Run below command to install dependencies.
pip3 install --pre torch torchvision torchaudio --index-url https://download.pytorch.org/whl/nightly/cu121
git clone https://github.com/pytorch/benchmark cd benchmark python3 install.py
python3 inference-per-minute.py
The script provided is a Python program designed to benchmark the performance of a pretrained ResNet-18 model from PyTorch's torchvision models on the CPU. The benchmarking focuses on calculating how many inferences (predictions) per second the model can perform. Here’s a step-by-step explanation of what each part of the script does:
import torch
import torchvision.models as models
import torchvision.transforms as transforms
from PIL import Image
import time
torch: The main PyTorch library for deep learning. torchvision.models: Contains definitions for popular models like ResNet-18. torchvision.transforms: Utilities for transforming input data (images) into a format the model expects. PIL.Image: Used for opening and manipulating images. PIL (Python Imaging Library) is part of the Pillow library, an image processing library. time: Used for measuring execution time to benchmark performance.
load_model Function
def load_model():
model = models.resnet18(pretrained=True)
model.eval()
return model
Loads a pretrained ResNet-18 model.
Sets the model to evaluation mode with model.eval(), which is necessary for inference since it tells the model that it won't be trained further. This disables dropout and batch normalization layers to behave differently during inference. preprocess_image Function
def preprocess_image(image_path):
preprocess = transforms.Compose([
transforms.Resize(256),
transforms.CenterCrop(224),
transforms.ToTensor(),
transforms.Normalize(mean=[0.485, 0.456, 0.406], std=[0.229, 0.224, 0.225]),
])
input_image = Image.open(image_path)
input_tensor = preprocess(input_image)
input_batch = input_tensor.unsqueeze(0)
return input_batch
Defines a series of transformations to prepare the input image for the model. This includes resizing, center cropping, converting to a tensor, and normalizing with preset mean and standard deviation values (these are standard for models trained on the ImageNet dataset).

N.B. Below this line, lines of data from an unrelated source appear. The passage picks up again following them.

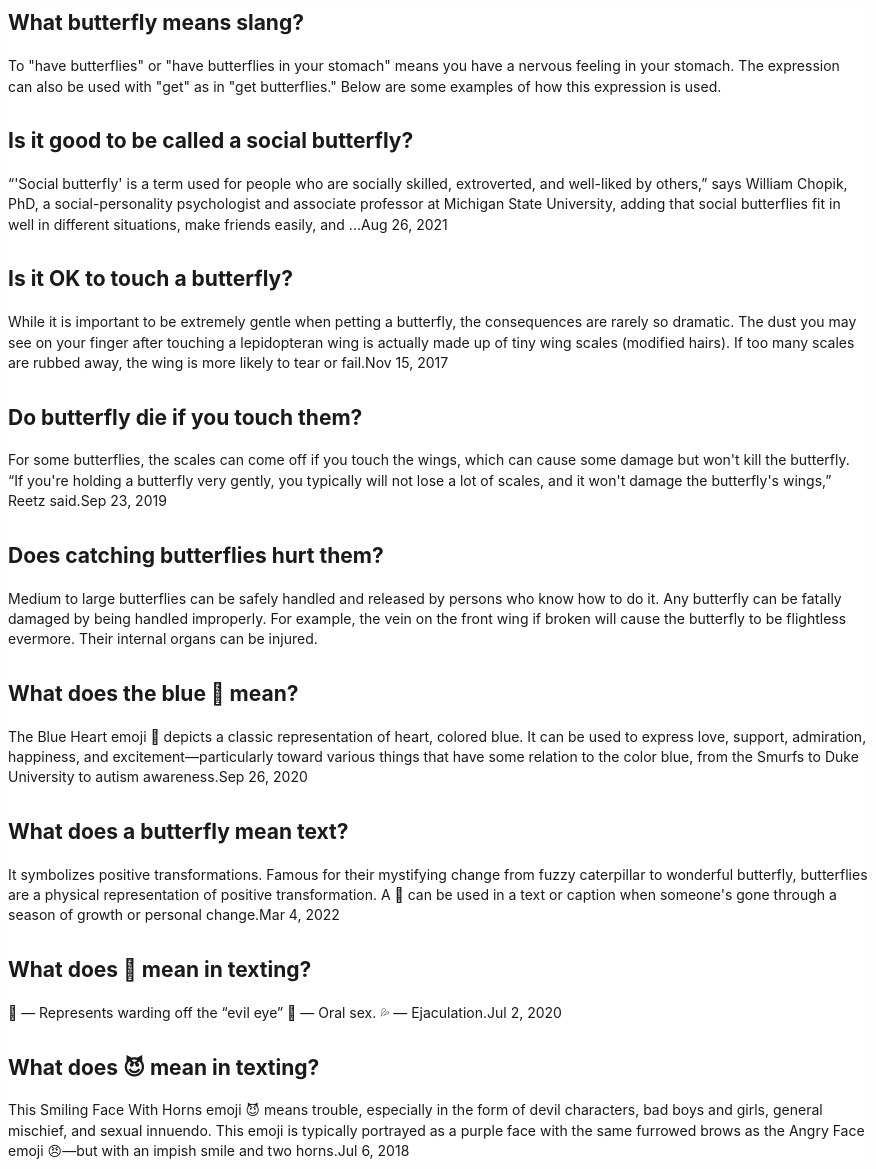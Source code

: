 ## What butterfly means slang?
To "have butterflies" or "have butterflies in your stomach" means you have a nervous feeling in your stomach. The expression can also be used with "get" as in "get butterflies." Below are some examples of how this expression is used.

## Is it good to be called a social butterfly?
“'Social butterfly' is a term used for people who are socially skilled, extroverted, and well-liked by others,” says William Chopik, PhD, a social-personality psychologist and associate professor at Michigan State University, adding that social butterflies fit in well in different situations, make friends easily, and ...Aug 26, 2021

## Is it OK to touch a butterfly?
While it is important to be extremely gentle when petting a butterfly, the consequences are rarely so dramatic. The dust you may see on your finger after touching a lepidopteran wing is actually made up of tiny wing scales (modified hairs). If too many scales are rubbed away, the wing is more likely to tear or fail.Nov 15, 2017

## Do butterfly die if you touch them?
For some butterflies, the scales can come off if you touch the wings, which can cause some damage but won't kill the butterfly. “If you're holding a butterfly very gently, you typically will not lose a lot of scales, and it won't damage the butterfly's wings,” Reetz said.Sep 23, 2019

## Does catching butterflies hurt them?
Medium to large butterflies can be safely handled and released by persons who know how to do it. Any butterfly can be fatally damaged by being handled improperly. For example, the vein on the front wing if broken will cause the butterfly to be flightless evermore. Their internal organs can be injured.

## What does the blue 🦋 mean?
The Blue Heart emoji 💙 depicts a classic representation of heart, colored blue. It can be used to express love, support, admiration, happiness, and excitement—particularly toward various things that have some relation to the color blue, from the Smurfs to Duke University to autism awareness.Sep 26, 2020

## What does a butterfly mean text?
It symbolizes positive transformations. Famous for their mystifying change from fuzzy caterpillar to wonderful butterfly, butterflies are a physical representation of positive transformation. A 🦋 can be used in a text or caption when someone's gone through a season of growth or personal change.Mar 4, 2022

## What does 🧿 mean in texting?
🧿 — Represents warding off the “evil eye” 🧠 — Oral sex. 💦 — Ejaculation.Jul 2, 2020

## What does 😈 mean in texting?
This Smiling Face With Horns emoji 😈 means trouble, especially in the form of devil characters, bad boys and girls, general mischief, and sexual innuendo. This emoji is typically portrayed as a purple face with the same furrowed brows as the Angry Face emoji 😠—but with an impish smile and two horns.Jul 6, 2018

input_tensor.unsqueeze(0) adds a batch dimension to the tensor, converting it from a 3D tensor to a 4D tensor, as PyTorch models expect a batch dimension.
def benchmark_inference(model, inputs, num_runs=100):
start_time = time.time()
with torch.no_grad():
for _ in range(num_runs):
_ = model(inputs)
total_time = time.time() - start_time
inferences_per_second = num_runs / total_time
return inferences_per_second
Measures the total time taken to perform a fixed number of inferences (num_runs). torch.no_grad() is used to disable gradient calculation, which is not needed during inference and can save memory and computation.

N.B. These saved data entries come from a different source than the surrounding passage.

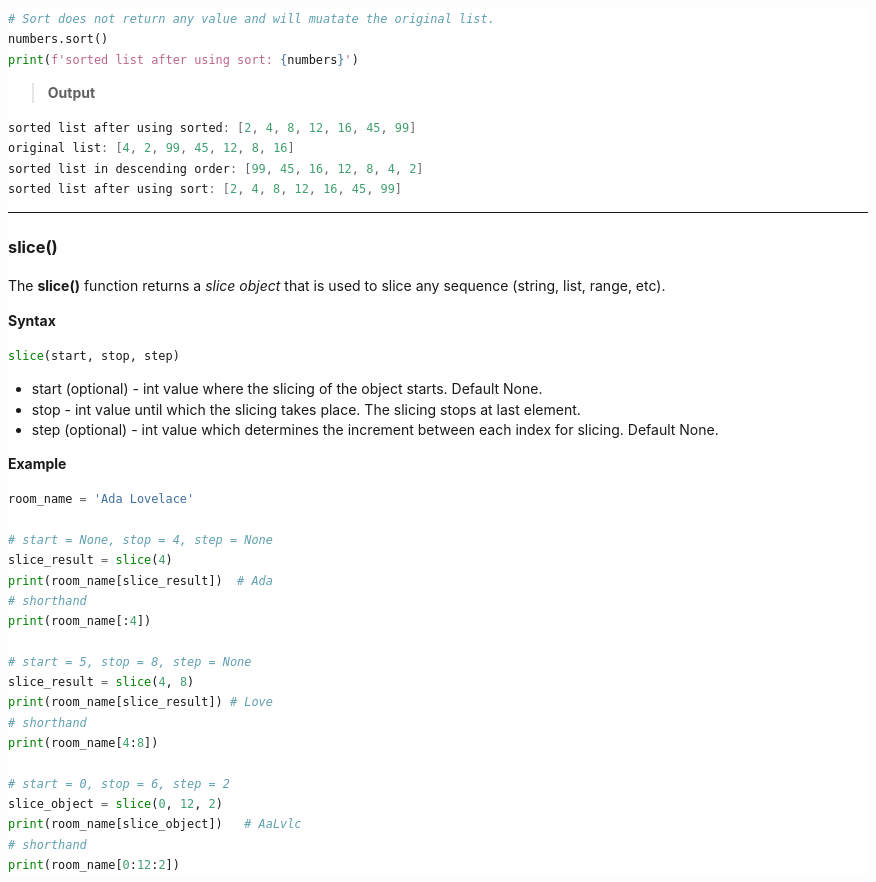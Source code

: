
 ```Python
# Sort does not return any value and will muatate the original list.
numbers.sort()
print(f'sorted list after using sort: {numbers}')

```

>**Output**
>
```Java
sorted list after using sorted: [2, 4, 8, 12, 16, 45, 99]
original list: [4, 2, 99, 45, 12, 8, 16]
sorted list in descending order: [99, 45, 16, 12, 8, 4, 2]
sorted list after using sort: [2, 4, 8, 12, 16, 45, 99]
```

---

### slice()

The **slice()** function returns a _slice object_ that is used to slice any sequence (string, list, range, etc).

**Syntax**

```Python
slice(start, stop, step)
```
>
- start (optional) - int value where the slicing of the object starts. Default None.
- stop - int value until which the slicing takes place. The slicing stops at last element.
- step (optional) - int value which determines the increment between each index for slicing. Default None.

**Example**

```Python
room_name = 'Ada Lovelace'

# start = None, stop = 4, step = None
slice_result = slice(4) 
print(room_name[slice_result])  # Ada
# shorthand
print(room_name[:4])

# start = 5, stop = 8, step = None
slice_result = slice(4, 8)
print(room_name[slice_result]) # Love
# shorthand
print(room_name[4:8])

# start = 0, stop = 6, step = 2
slice_object = slice(0, 12, 2)
print(room_name[slice_object])   # AaLvlc
# shorthand
print(room_name[0:12:2])

```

The total time for all inferences is calculated, and then the number of inferences per second is computed by dividing the total number of runs by the total time taken.
def main():
image_path = 'path/to/your/image.jpg'
model = load_model()
inputs = preprocess_image(image_path)
model.to('cpu')
inputs = inputs.to('cpu')
num_runs = 100
inferences_per_second = benchmark_inference(model, inputs, num_runs)
print(f"Inferences per second (CPU): {inferences_per_second}")
Specifies the path to the input image. Loads the model and preprocesses the input image. Ensures both the model and inputs are moved to the CPU (this is the default but is explicitly stated for clarity). Calls the benchmark_inference function with the model, preprocessed inputs, and the number of runs to calculate the inferences per second. Prints the result, showing how many inferences per second the model can perform on the CPU.
if __name__ == "__main__":
main()
This conditional is used to execute the main function when the script is run directly (as opposed to being imported as a module in another script).
Remember to replace 'path/to/your/image.jpg' with the actual path to an image file you want to use for testing. This script provides a simple yet effective way to benchmark the inference performance of a convolutional neural network model on the CPU, which is essential for evaluating deployment scenarios and hardware requirements.